Prudenza, mi dico, e avanti lungo il sentiero

 


Se scrivo di me e di Romaamor mi par di vedere qui, lì e laggiù, qualcuno che s'alza in piedi e dice, seccato: "Eh no, Benedetta, questo non lo devi scrivere, non è vero e, se lo è, non si deve dire. Non hai ancora capito un'acca, tu, del quieto vivere". Sì, è vero, non un'acca. Infatti, quando pubblicai "L'ingegnere e altri racconti" (Millelire) mi ritrovai a passare il Natale, bandita da casa mia e raminga a casa della zia Beatrice. Con "Cuoresardo" ho perduto una amica che si è sentita punta nel suo per le mie parole nere su bianco e scrivevo il vero che si ripeteva proprio mentre il librino vendeva le sue poche copie in libreria e lei ricominciava daccapo.

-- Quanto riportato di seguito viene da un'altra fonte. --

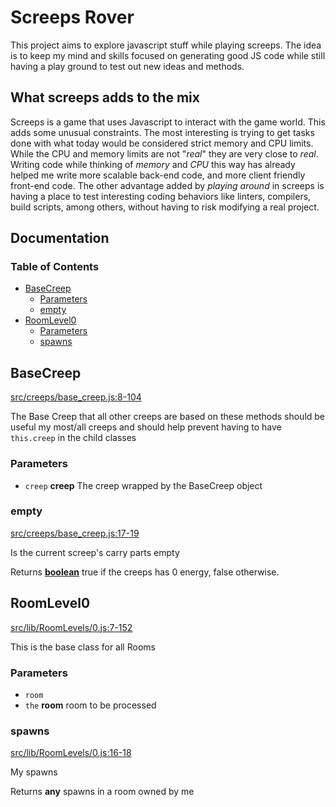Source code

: # Screeps Rover

This project aims to explore javascript stuff while playing screeps. The idea is
to keep my mind and skills focused on generating good JS code while still having
a play ground to test out new ideas and methods.

## What screeps adds to the mix

Screeps is a game that uses Javascript to interact with the game world. This
adds some unusual constraints. The most interesting is trying to get tasks done
with what today would be considered strict memory and CPU limits. While the CPU
and memory limits are not "_real_" they are very close to _real_. Writing code
while thinking of _memory_ and _CPU_ this way has already helped me write more
scalable back-end code, and more client friendly front-end code. The other
advantage added by _playing around_ in screeps is having a place to test
interesting coding behaviors like linters, compilers, build scripts, among
others, without having to risk modifying a real project.

## Documentation
<!-- Generated by documentation.js. Update this documentation by updating the source code. -->

### Table of Contents

*   [BaseCreep][1]
    *   [Parameters][2]
    *   [empty][3]
*   [RoomLevel0][4]
    *   [Parameters][5]
    *   [spawns][6]

## BaseCreep

[src/creeps/base\_creep.js:8-104][7]

The Base Creep that all other creeps are based on
these methods should be useful my most/all creeps and should
help prevent having to have `this.creep` in the child classes

### Parameters

*   `creep` **creep** The creep wrapped by the BaseCreep object

### empty

[src/creeps/base\_creep.js:17-19][8]

Is the current screep's carry parts empty

Returns **[boolean][9]** true if the creeps has 0 energy, false otherwise.

## RoomLevel0

[src/lib/RoomLevels/0.js:7-152][10]

This is the base class for all Rooms

### Parameters

*   `room` &#x20;
*   `the` **room** room to be processed

### spawns

[src/lib/RoomLevels/0.js:16-18][11]

My spawns

Returns **any** spawns in a room owned by me

[1]: #basecreep

[2]: #parameters

[3]: #empty

[4]: #roomlevel0

[5]: #parameters-1

[6]: #spawns

[7]: https://github.com/coteyr/screeps-rover/blob/79c0d2ec7671e08f628ca3047f5e654e83c63cc0/src/creeps/base_creep.js#L8-L104 "Source code on GitHub"

[8]: https://github.com/coteyr/screeps-rover/blob/79c0d2ec7671e08f628ca3047f5e654e83c63cc0/src/creeps/base_creep.js#L17-L19 "Source code on GitHub"

[9]: https://developer.mozilla.org/docs/Web/JavaScript/Reference/Global_Objects/Boolean

[10]: https://github.com/coteyr/screeps-rover/blob/79c0d2ec7671e08f628ca3047f5e654e83c63cc0/src/lib/RoomLevels/0.js#L7-L152 "Source code on GitHub"

[11]: https://github.com/coteyr/screeps-rover/blob/79c0d2ec7671e08f628ca3047f5e654e83c63cc0/src/lib/RoomLevels/0.js#L16-L18 "Source code on GitHub"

Mi consolo. succede a chi scrive, come ho letto anche nel libro di Bianca Pitzorno  "Donna con libro, autoritratto delle mie letture" che, ragazzina, scrisse un bel temino sul suo Stintino e caro gli costò perché gli abitanti tutti s'offesero, chi per un verso e chi per l'altro... 

Prudenza, mi dico, e non star troppo a spiegare, ché sono in pochi a capire davvero quali garbugli l'ego si diverte ad attorcigliare intorno all'anima. Se io li vedo con chiarità non è detto che questo, a lume acceso, capiti al mondo e sicché meglio tenerli per me e, tacendo, osservarli dipanarsi nel quotidiano soffrire dell'umanità.

Oh se soltanto lasciassero agire in loro il dolce Spirito Santo, con i suoi doni straordinari, ecco che davvero, come nella profezia di Isaia, il bambino giocherebbe col leoncello. Ma niente da fare sul cuore degli uomini è sprangata una porta d'acciaio con su scritto: "Non s'entra, non s'entra". E in quella segreta stanza sonnecchia madama superbia, che vuol fare da sé, senza il Signore, con tutti vizi che sono suoi figlioli.

Va bene, la finisco e passo e chiudo e questa volta prometto di non cancellar quanto ho scritto (come ho fatto, lo ammetto).